(Beginning of MATERIAL TO PROCESS)
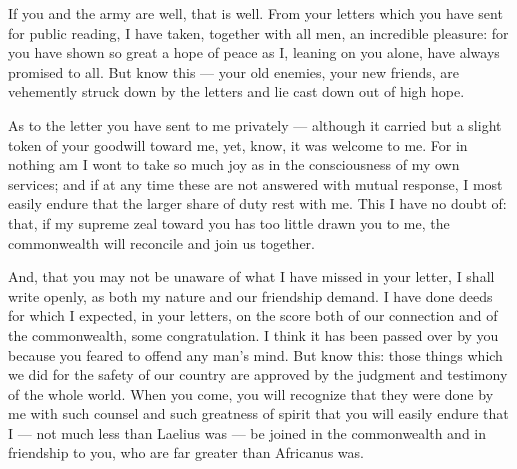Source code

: 

 If you and the army are well, that is well. From your letters which you have sent for public reading, I have taken, together with all men, an incredible pleasure: for you have shown so great a hope of peace as I, leaning on you alone, have always promised to all. But know this --- your old enemies, your new friends, are vehemently struck down by the letters and lie cast down out of high hope.

 As to the letter you have sent to me privately --- although it carried but a slight token of your goodwill toward me, yet, know, it was welcome to me. For in nothing am I wont to take so much joy as in the consciousness of my own services; and if at any time these are not answered with mutual response, I most easily endure that the larger share of duty rest with me. This I have no doubt of: that, if my supreme zeal toward you has too little drawn you to me, the commonwealth will reconcile and join us together.

 And, that you may not be unaware of what I have missed in your letter, I shall write openly, as both my nature and our friendship demand. I have done deeds for which I expected, in your letters, on the score both of our connection and of the commonwealth, some congratulation. I think it has been passed over by you because you feared to offend any man's mind. But know this: those things which we did for the safety of our country are approved by the judgment and testimony of the whole world. When you come, you will recognize that they were done by me with such counsel and such greatness of spirit that you will easily endure that I --- not much less than Laelius was --- be joined in the commonwealth and in friendship to you, who are far greater than Africanus was.
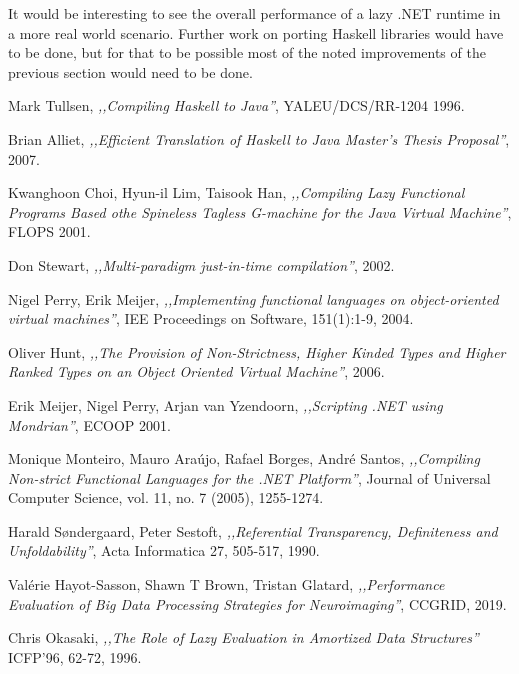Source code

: \documentclass[en]{pracamgr}
\begin{document}
It would be interesting to see the overall performance of a lazy .NET runtime
in a more real world scenario. Further work on porting Haskell libraries
would have to be done, but for that to be possible most of the noted
improvements of the previous section would need to be done.

\begin{thebibliography}{99}

 Mark Tullsen, \textit{,,Compiling Haskell to Java''}, YALEU/DCS/RR-1204
1996.

 Brian Alliet, \textit{,,Efficient Translation of Haskell to Java
Master’s Thesis Proposal''}, 2007.

 Kwanghoon Choi, Hyun-il Lim, Taisook Han, \textit{,,Compiling Lazy Functional Programs Based othe Spineless Tagless G-machine for the Java Virtual Machine''}, FLOPS 2001.

 Don Stewart, \textit{,,Multi-paradigm just-in-time compilation''}, 2002.

 Nigel Perry, Erik Meijer, \textit{,,Implementing functional languages on object-oriented virtual machines''}, IEE Proceedings on Software, 151(1):1-9, 2004.

 Oliver Hunt, \textit{,,The Provision of Non-Strictness, Higher Kinded Types
and Higher Ranked Types on an Object Oriented Virtual Machine''}, 2006.

 Erik Meijer, Nigel Perry, Arjan van Yzendoorn, \textit{,,Scripting .NET using Mondrian''}, ECOOP 2001.

 Monique Monteiro, Mauro Ara\'ujo, Rafael Borges, Andr\'e Santos,  \textit{,,Compiling Non-strict Functional Languages for the .NET Platform''}, Journal of Universal Computer Science, vol. 11, no. 7 (2005), 1255-1274.

 Harald Søndergaard, Peter Sestoft, \textit{,,Referential Transparency, Definiteness and Unfoldability''}, Acta Informatica 27, 505-517, 1990.

 Val\'erie Hayot-Sasson, Shawn T Brown, Tristan Glatard, \textit{,,Performance Evaluation of Big Data Processing Strategies for Neuroimaging''}, CCGRID, 2019.

 Chris Okasaki, \textit{,,The Role of Lazy Evaluation in Amortized Data Structures''} ICFP'96, 62-72, 1996.


\end{thebibliography}
\end{document}
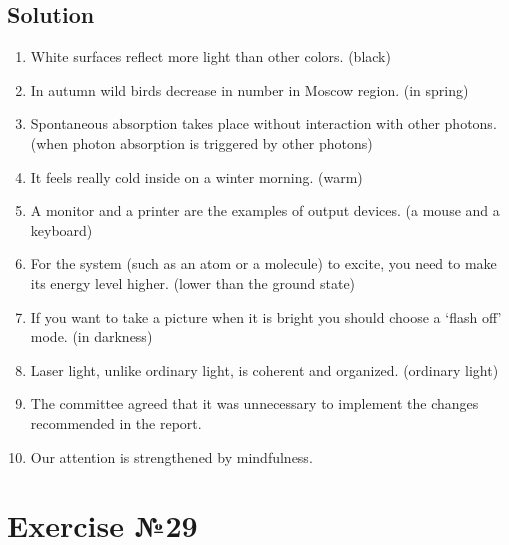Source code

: \subsection*{Solution}
\begin{enumerate}
      \item White surfaces reflect more light than other colors. (black)
      \item In autumn wild birds decrease in number in Moscow region. (in spring)
      \item Spontaneous absorption takes place without interaction with other photons.
            (when photon absorption is triggered by other photons)
      \item It feels really cold inside on a winter morning. (warm)
      \item A monitor and a printer are the examples of output devices. (a mouse and
            a keyboard)
      \item For the system (such as an atom or a molecule) to excite, you need to make
            its energy level higher. (lower than the ground state)
      \item If you want to take a picture when it is bright you should choose a ‘flash
            off’ mode. (in darkness)
      \item Laser light, unlike ordinary light, is coherent and organized. (ordinary
            light)
      \item The committee agreed that it was unnecessary to implement the changes
            recommended in the report.
      \item Our attention is strengthened by mindfulness.
\end{enumerate}

\section*{Exercise №29}
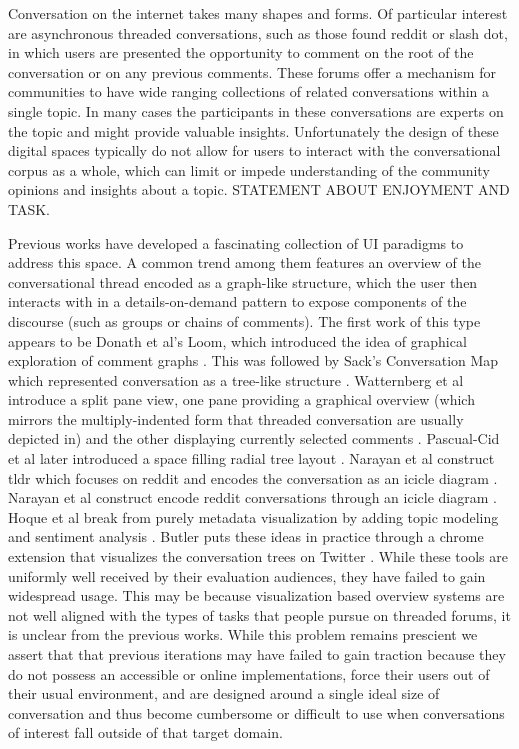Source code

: \documentclass{egpubl}
\begin{document}
Conversation on the internet takes many shapes and forms. 
%
Of particular interest are asynchronous threaded conversations, such as those found reddit or slash dot, in which users are presented the opportunity to comment on the root of the conversation or on any previous comments. 
%
These forums offer a mechanism for communities to have wide ranging collections of related conversations within a single topic.
%
In many cases the participants in these conversations are experts on the topic and might provide valuable insights.
%
Unfortunately the design of these digital spaces typically do not allow for users to interact with the conversational corpus as a whole, which can limit or impede understanding of the community opinions and insights about a topic.
%
STATEMENT ABOUT ENJOYMENT AND TASK.



Previous works have developed a fascinating collection of UI paradigms to address this space. 
%
A common trend among them features an overview of the conversational thread encoded as a graph-like structure, which the user then interacts with in a details-on-demand \cite{shneiderman1996eyes} pattern to expose components of the discourse (such as groups or chains of comments). 
%
 The first work of this type appears to be Donath et al's Loom, which introduced the idea of graphical exploration of comment graphs \cite{donath1999visualizing}. 
 This was followed by Sack's Conversation Map which represented conversation as a tree-like structure \cite{sack2000conversation}. 
 Watternberg et al introduce a split pane view, one pane providing a graphical overview (which mirrors the multiply-indented form that threaded conversation are usually depicted in) and the other displaying currently selected comments \cite{wattenberg2003conversation, dave2004flash}.
% 
Pascual-Cid et al later introduced a space filling radial tree layout \cite{pascual2009exploring}. 
%
Narayan et al construct tldr which focuses on reddit and encodes the conversation as an icicle diagram \cite{narayan2010not}. 
Narayan et al construct encode reddit conversations through an icicle diagram \cite{narayan2010not}. 
%
Hoque et al break from purely metadata visualization by adding topic modeling and sentiment analysis  \cite{hoque2014convis, hoque2016interactive}.
%
Butler puts these ideas in practice through a chrome extension that visualizes the conversation trees on Twitter \cite{treeverse}.
%
While these tools are uniformly well received by their evaluation audiences, they have failed to gain widespread usage.
%
This may be because visualization based overview systems are not well aligned with the types of tasks that people pursue on threaded forums, it is unclear from the previous works.
%
While this problem remains prescient we assert that that previous iterations may have failed to gain traction because they do not possess an accessible or online implementations, force their users out of their usual environment, and are designed around a single ideal size of conversation and thus become cumbersome or difficult to use when conversations of interest fall outside of that target domain.
\end{document}
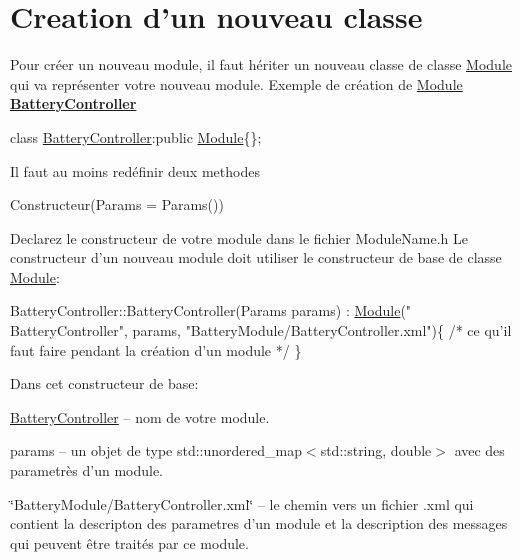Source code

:\hypertarget{docModule_classCreation}{}\section{Creation d'un nouveau classe}\label{docModule_classCreation}
Pour créer un nouveau module, il faut hériter un nouveau classe de classe \hyperlink{classModule}{Module} qui va représenter votre nouveau module. Exemple de création de \hyperlink{classModule}{Module} {\bfseries \hyperlink{classBatteryController}{Battery\-Controller}}

{\ttfamily class \hyperlink{classBatteryController}{Battery\-Controller}\-:public \hyperlink{classModule}{Module}\{\};}

Il faut au moins redéfinir deux methodes
\begin{DoxyItemize}
\item {\ttfamily Constructeur(Params = Params())}

Declarez le constructeur de votre module dans le fichier Module\-Name.\-h Le constructeur d'un nouveau module doit utiliser le constructeur de base de classe \hyperlink{classModule}{Module}\-:


\begin{DoxyCode}
BatteryController::BatteryController(Params params) : \hyperlink{classModule}{Module}(\textcolor{stringliteral}{"
      BatteryController"}, params, \textcolor{stringliteral}{"BatteryModule/BatteryController.xml"})\{
   \textcolor{comment}{/* ce qu'il faut faire pendant la création d'un module */}
\}
\end{DoxyCode}


Dans cet constructeur de base\-:
\begin{DoxyEnumerate}
\item \hyperlink{classBatteryController}{Battery\-Controller} – nom de votre module.
\item params – un objet de type {\ttfamily std\-::unordered\-\_\-map$<$std\-::string, double$>$} avec des parametrès d'un module.
\item \char`\"{}\-Battery\-Module/\-Battery\-Controller.\-xml\char`\"{} – le chemin vers un fichier {\ttfamily .xml} qui contient la descripton des parametres d'un module et la description des messages qui peuvent être traités par ce module.
\end{DoxyEnumerate}
\end{DoxyItemize}



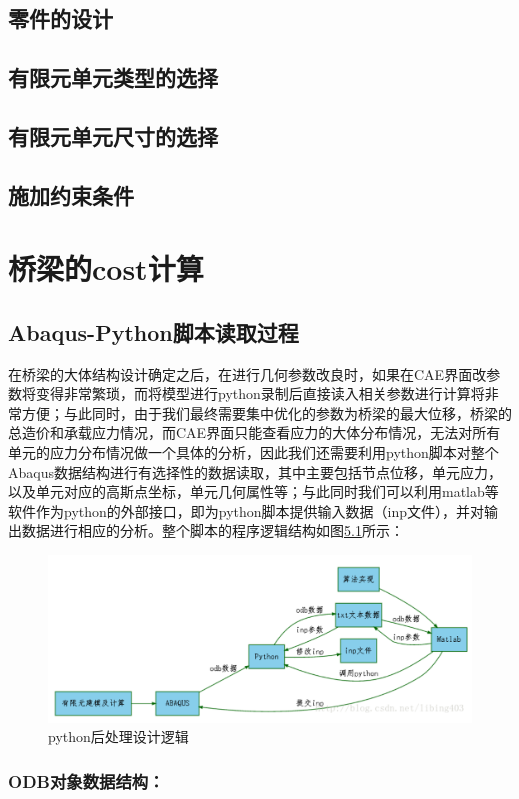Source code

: \documentclass[forprint]{WHUBachelor}
\begin{document}
\section{零件的设计}
\section{有限元单元类型的选择}
\section{有限元单元尺寸的选择}
\section{施加约束条件}
\chapter{桥梁的cost计算}

\section{Abaqus-Python脚本读取过程}
在桥梁的大体结构设计确定之后，在进行几何参数改良时，如果在CAE界面改参数将变得非常繁琐，而将模型进行python录制后直接读入相关参数进行计算将非常方便；与此同时，由于我们最终需要集中优化的参数为桥梁的最大位移，桥梁的总造价和承载应力情况，而CAE界面只能查看应力的大体分布情况，无法对所有单元的应力分布情况做一个具体的分析，因此我们还需要利用python脚本对整个Abaqus数据结构进行有选择性的数据读取，其中主要包括节点位移，单元应力，以及单元对应的高斯点坐标，单元几何属性等；与此同时我们可以利用matlab等软件作为python的外部接口，即为python脚本提供输入数据（inp文件），并对输出数据进行相应的分析。整个脚本的程序逻辑结构如图\ref{4-1}所示：

\begin{figure}[H]
\centering  
\includegraphics[width = .8\textwidth]{1.png} 
\caption{python后处理设计逻辑} 
\label{4-1} 
\end{figure}

\subsection{ODB对象数据结构：}
\end{document}
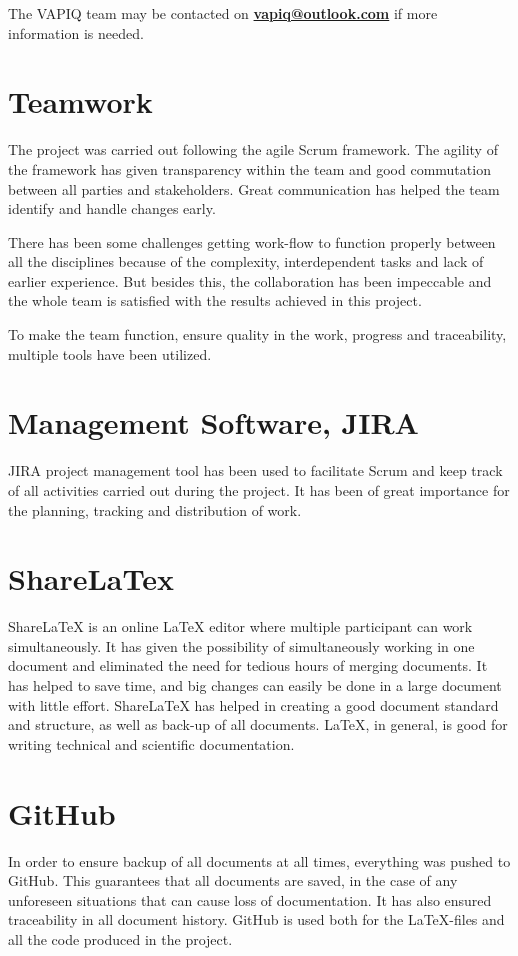 The VAPIQ team may be contacted on \textbf{\href{mailto:vapiq@outlook.com}{vapiq@outlook.com}} if more information is needed.  \bigskip

\section{Teamwork}

The project was carried out following the agile Scrum framework. The agility of the framework has given transparency within the team and good commutation between all parties and stakeholders. Great communication has helped the team identify and handle changes early. \bigskip

There has been some challenges getting work-flow to function properly between all the disciplines because of the complexity, interdependent tasks and lack of earlier experience. But besides this, the collaboration has been impeccable and the whole team is satisfied with the results achieved in this project. \bigskip

To make the team function, ensure quality in the work, progress and traceability, multiple tools have been utilized. 
\section{Management Software, JIRA}
JIRA project management tool has been used to facilitate Scrum and keep track of all activities carried out during the project.  It has been of great importance for the planning, tracking and distribution of work.

\section{ShareLaTex}
ShareLaTeX is an online LaTeX editor where multiple participant can work simultaneously. It has given the possibility of simultaneously working in one document and eliminated the need for tedious hours of merging documents. It has helped to save time, and big changes can easily be done in a large document with little effort. ShareLaTeX has helped in creating a good document standard and structure, as well as back-up of all documents. LaTeX, in general, is good for writing technical and scientific documentation. 

\section{GitHub}
In order to ensure backup of all documents at all times, everything was pushed to GitHub. This guarantees that all documents are saved, in the case of any unforeseen situations that can cause loss of documentation. It has also ensured traceability in all document history. GitHub is used both for the LaTeX-files and all the code produced in the project.




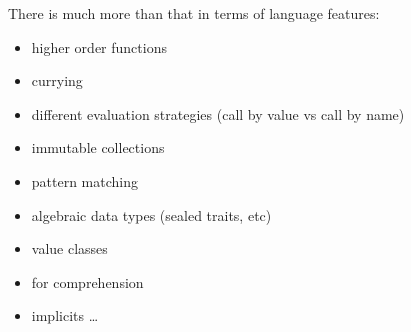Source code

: \documentclass[10pt]{beamer}
\providecommand{\eg}{e.\,g.}
\begin{document}


















\begin{frame}
There is much more than that in terms of language features:
\begin{itemize}
 \item higher order functions 
\item currying 
\item different evaluation strategies (call by value vs call by name) 
\item immutable collections 
\item pattern matching 
\item algebraic data types (sealed traits, etc)
\item value classes 
\item for comprehension 
\item implicits \ldots 
\end{itemize}
\end{frame}
\end{document}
(End of MATERIAL TO PROCESS)
Only a number is needed: how many lines of the material above contain "works"?

2